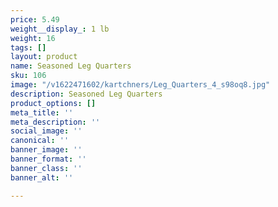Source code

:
 ```yaml
---
price: 5.49
weight__display_: 1 lb
weight: 16
tags: []
layout: product
name: Seasoned Leg Quarters
sku: 106
image: "/v1622471602/kartchners/Leg_Quarters_4_s98oq8.jpg"
description: Seasoned Leg Quarters
product_options: []
meta_title: ''
meta_description: ''
social_image: ''
canonical: ''
banner_image: ''
banner_format: ''
banner_class: ''
banner_alt: ''

---
```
────
Without copying the pictures, transcribe the entries exactly.

Source code

:
 ```yaml
---
price: 5.49
weight__display_: 1 lb
weight: 16
tags: []
layout: product
name: Seasoned Leg Quarters
sku: 106
image: "/v1622471602/kartchners/Leg_Quarters_4_s98oq8.jpg"
description: Seasoned Leg Quarters
product_options: []
meta_title: ''
meta_description: ''
social_image: ''
canonical: ''
banner_image: ''
banner_format: ''
banner_class: ''
banner_alt: ''

---
```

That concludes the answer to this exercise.